◆ Required action
Go through the entries one line at a time, and gather every line that has the word "Сверхъестественные".
==== Data provided ====
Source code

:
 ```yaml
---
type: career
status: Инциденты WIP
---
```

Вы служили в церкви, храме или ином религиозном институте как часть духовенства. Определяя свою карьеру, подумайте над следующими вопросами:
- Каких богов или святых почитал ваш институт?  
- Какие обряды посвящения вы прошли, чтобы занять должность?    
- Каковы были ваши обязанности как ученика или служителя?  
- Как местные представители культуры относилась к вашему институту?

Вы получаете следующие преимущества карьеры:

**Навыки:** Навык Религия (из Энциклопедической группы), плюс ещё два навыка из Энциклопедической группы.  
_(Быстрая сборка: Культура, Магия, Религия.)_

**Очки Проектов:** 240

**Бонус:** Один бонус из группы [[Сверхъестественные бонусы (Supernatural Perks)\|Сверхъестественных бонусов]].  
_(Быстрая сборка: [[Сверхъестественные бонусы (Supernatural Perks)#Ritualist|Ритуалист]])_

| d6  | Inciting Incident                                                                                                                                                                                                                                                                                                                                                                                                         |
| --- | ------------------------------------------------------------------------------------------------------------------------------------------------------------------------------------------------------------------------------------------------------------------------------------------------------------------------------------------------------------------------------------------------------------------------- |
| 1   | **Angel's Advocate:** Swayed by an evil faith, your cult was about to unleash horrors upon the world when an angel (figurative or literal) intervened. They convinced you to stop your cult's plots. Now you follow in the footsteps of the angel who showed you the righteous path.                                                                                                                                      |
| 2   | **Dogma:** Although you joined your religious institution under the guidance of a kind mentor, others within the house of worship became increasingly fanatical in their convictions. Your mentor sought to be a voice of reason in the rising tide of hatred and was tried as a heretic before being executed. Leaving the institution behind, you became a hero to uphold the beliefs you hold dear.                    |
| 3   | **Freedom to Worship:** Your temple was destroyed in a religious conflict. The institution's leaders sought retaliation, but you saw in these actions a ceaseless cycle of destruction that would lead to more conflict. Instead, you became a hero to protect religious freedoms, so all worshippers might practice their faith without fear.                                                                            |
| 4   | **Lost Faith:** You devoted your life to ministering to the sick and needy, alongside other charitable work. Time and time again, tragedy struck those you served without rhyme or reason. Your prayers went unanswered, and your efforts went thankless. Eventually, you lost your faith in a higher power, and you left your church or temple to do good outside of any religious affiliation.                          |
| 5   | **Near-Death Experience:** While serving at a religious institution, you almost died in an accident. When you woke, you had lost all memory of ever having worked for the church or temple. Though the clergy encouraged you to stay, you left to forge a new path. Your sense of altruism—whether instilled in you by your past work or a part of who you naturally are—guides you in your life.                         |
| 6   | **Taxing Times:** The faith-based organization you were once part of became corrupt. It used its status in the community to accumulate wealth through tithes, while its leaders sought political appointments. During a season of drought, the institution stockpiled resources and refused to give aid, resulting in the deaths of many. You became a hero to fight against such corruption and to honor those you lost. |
====
◆ Task response
**Бонус:** Один бонус из группы [[Сверхъестественные бонусы (Supernatural Perks)\|Сверхъестественных бонусов]].  
_(Быстрая сборка: [[Сверхъестественные бонусы (Supernatural Perks)#Ritualist|Ритуалист]])_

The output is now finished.